The rabbit swatted it out of the air.
It blurred again.
Ning used Shadow Steps to barely dodge the accelerating beast.
Xiao Fan was there instantly, stepping between Ning and the rabbit, fists raised, stance compact.
The rabbit lunged.
Xiao Fan met it head-on.
Fist and claw collided with a crack like splitting bone. Xiao Fan slid back a full step, boots carving trenches into the soil. Blood trickled from his knuckles, but the rabbit recoiled too, eyes narrowing.
Fast. Strong. Smarter than the rest.
“Don’t chase it,” Ning said, already moving. “It’s circling, forcing reactions.”
Xiao Fan nodded once.
The rabbit vanished again.
Ning closed his eyes for half a second, ignoring sight and focusing entirely on distance, on any movement at all.
“Now follow my directions,” Ning barked. “Three meters, low!”
Any ordinary man would hesitate to follow such obscure commands. Xiao Fan wasn’t ordinary. He stomped down hard.
The ground cracked, qi surging through his legs. The rabbit was forced into visibility mid-pounce, its trajectory disrupted just enough.
Ning fired again.
The arrow grazed its flank.
The poison didn’t act immediately, but the rabbit felt it.
It screeched, sharp and furious, and abandoned finesse entirely.
It charged.
Straight at Ning.
“Switch!” Ning shouted.
Xiao Fan intercepted, taking the impact full-on.
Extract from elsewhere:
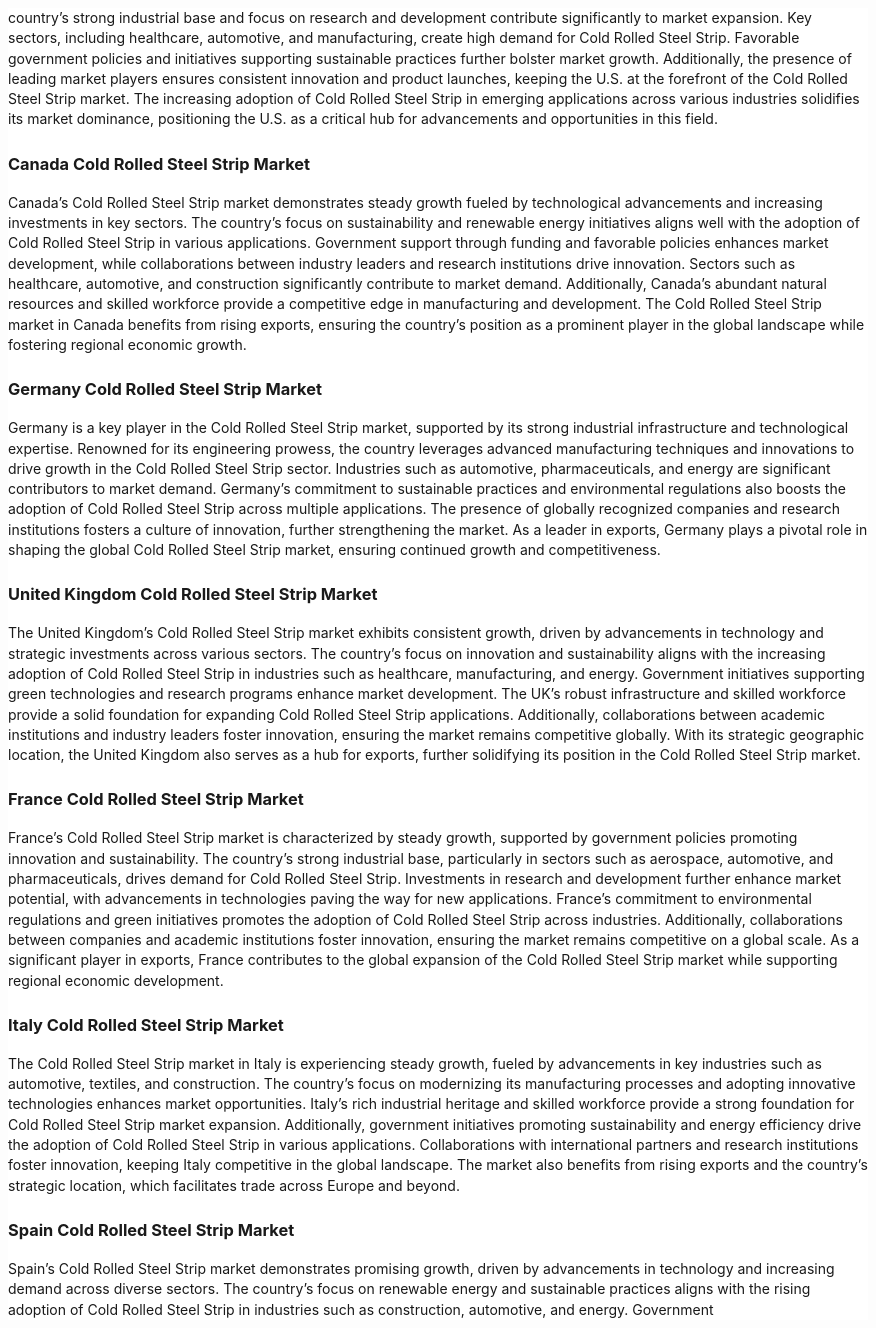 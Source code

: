 country&rsquo;s strong industrial base and focus on research and development contribute significantly to market expansion. Key sectors, including healthcare, automotive, and manufacturing, create high demand for Cold Rolled Steel Strip. Favorable government policies and initiatives supporting sustainable practices further bolster market growth. Additionally, the presence of leading market players ensures consistent innovation and product launches, keeping the U.S. at the forefront of the Cold Rolled Steel Strip market. The increasing adoption of Cold Rolled Steel Strip in emerging applications across various industries solidifies its market dominance, positioning the U.S. as a critical hub for advancements and opportunities in this field.</p><h3>Canada Cold Rolled Steel Strip Market</h3><p>Canada&rsquo;s Cold Rolled Steel Strip market demonstrates steady growth fueled by technological advancements and increasing investments in key sectors. The country&rsquo;s focus on sustainability and renewable energy initiatives aligns well with the adoption of Cold Rolled Steel Strip in various applications. Government support through funding and favorable policies enhances market development, while collaborations between industry leaders and research institutions drive innovation. Sectors such as healthcare, automotive, and construction significantly contribute to market demand. Additionally, Canada&rsquo;s abundant natural resources and skilled workforce provide a competitive edge in manufacturing and development. The Cold Rolled Steel Strip market in Canada benefits from rising exports, ensuring the country&rsquo;s position as a prominent player in the global landscape while fostering regional economic growth.</p><h3>Germany Cold Rolled Steel Strip Market</h3><p>Germany is a key player in the Cold Rolled Steel Strip market, supported by its strong industrial infrastructure and technological expertise. Renowned for its engineering prowess, the country leverages advanced manufacturing techniques and innovations to drive growth in the Cold Rolled Steel Strip sector. Industries such as automotive, pharmaceuticals, and energy are significant contributors to market demand. Germany&rsquo;s commitment to sustainable practices and environmental regulations also boosts the adoption of Cold Rolled Steel Strip across multiple applications. The presence of globally recognized companies and research institutions fosters a culture of innovation, further strengthening the market. As a leader in exports, Germany plays a pivotal role in shaping the global Cold Rolled Steel Strip market, ensuring continued growth and competitiveness.</p><h3>United Kingdom Cold Rolled Steel Strip Market</h3><p>The United Kingdom&rsquo;s Cold Rolled Steel Strip market exhibits consistent growth, driven by advancements in technology and strategic investments across various sectors. The country&rsquo;s focus on innovation and sustainability aligns with the increasing adoption of Cold Rolled Steel Strip in industries such as healthcare, manufacturing, and energy. Government initiatives supporting green technologies and research programs enhance market development. The UK&rsquo;s robust infrastructure and skilled workforce provide a solid foundation for expanding Cold Rolled Steel Strip applications. Additionally, collaborations between academic institutions and industry leaders foster innovation, ensuring the market remains competitive globally. With its strategic geographic location, the United Kingdom also serves as a hub for exports, further solidifying its position in the Cold Rolled Steel Strip market.</p><h3>France Cold Rolled Steel Strip Market</h3><p>France&rsquo;s Cold Rolled Steel Strip market is characterized by steady growth, supported by government policies promoting innovation and sustainability. The country&rsquo;s strong industrial base, particularly in sectors such as aerospace, automotive, and pharmaceuticals, drives demand for Cold Rolled Steel Strip. Investments in research and development further enhance market potential, with advancements in technologies paving the way for new applications. France&rsquo;s commitment to environmental regulations and green initiatives promotes the adoption of Cold Rolled Steel Strip across industries. Additionally, collaborations between companies and academic institutions foster innovation, ensuring the market remains competitive on a global scale. As a significant player in exports, France contributes to the global expansion of the Cold Rolled Steel Strip market while supporting regional economic development.</p><h3>Italy Cold Rolled Steel Strip Market</h3><p>The Cold Rolled Steel Strip market in Italy is experiencing steady growth, fueled by advancements in key industries such as automotive, textiles, and construction. The country&rsquo;s focus on modernizing its manufacturing processes and adopting innovative technologies enhances market opportunities. Italy&rsquo;s rich industrial heritage and skilled workforce provide a strong foundation for Cold Rolled Steel Strip market expansion. Additionally, government initiatives promoting sustainability and energy efficiency drive the adoption of Cold Rolled Steel Strip in various applications. Collaborations with international partners and research institutions foster innovation, keeping Italy competitive in the global landscape. The market also benefits from rising exports and the country&rsquo;s strategic location, which facilitates trade across Europe and beyond.</p><h3>Spain Cold Rolled Steel Strip Market</h3><p>Spain&rsquo;s Cold Rolled Steel Strip market demonstrates promising growth, driven by advancements in technology and increasing demand across diverse sectors. The country&rsquo;s focus on renewable energy and sustainable practices aligns with the rising adoption of Cold Rolled Steel Strip in industries such as construction, automotive, and energy. Government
Claws raked across his fist, tearing the gloves slightly. He grimaced, but didn’t retreat. Instead, he stepped into the rabbit’s space, his elbow smashing into its chest.
The rabbit kicked him violently, sending them both skidding apart.
Ning was already drawing his last prepared arrow, the one soaked the longest in poison.
His hands shook slightly. Not fear.
Fatigue.
The rabbit blurred again.
Too fast.
Ning didn’t track it with his eyes.
He tracked where it had to be.
“Two steps behind you,” he said evenly.
Xiao Fan twisted mid-motion, feinting left,
The rabbit appeared exactly where Ning sensed it.
Xiao Fan’s fist slammed into its jaw.
The poison arrow struck a heartbeat later, burying deep into the rabbit’s shoulder.
The beast shrieked, its movements stuttering for the first time.
Xiao Fan surged forward.
The rabbit beast, using its final bit of strength, accelerated as well, ready to end it all.
But just as its claws reached Xiao Fan, a golden beam hit its legs. The power of the attack couldn't penetrate through, but the resulting force was enough to make it stumble.
[Spell: Golden Finger]
It was Ning, his hand raised with two fingers extended, shaped like a gun.
"Now, it's your turn."
Xiao Fan didn't hesitate.
A straight punch to the sternum.
A knee to the abdomen.
A final blow, all his weight and qi driven through a short, brutal strike,
The beast convulsed. Its eyes dimmed, and its body collapsed to the ground.
It was dead.
But no sooner than the beast took the last breath, then, all at once, a large pile of items appeared out of nowhere beside the corpse.
Ning stared, stunned. It looked exactly like loot dropping out of thin air after a boss fight in an RPG.
Then he glanced at Xiao Fan, who had delivered the final blow.
“Ref! This guy’s using hacks. Do something.”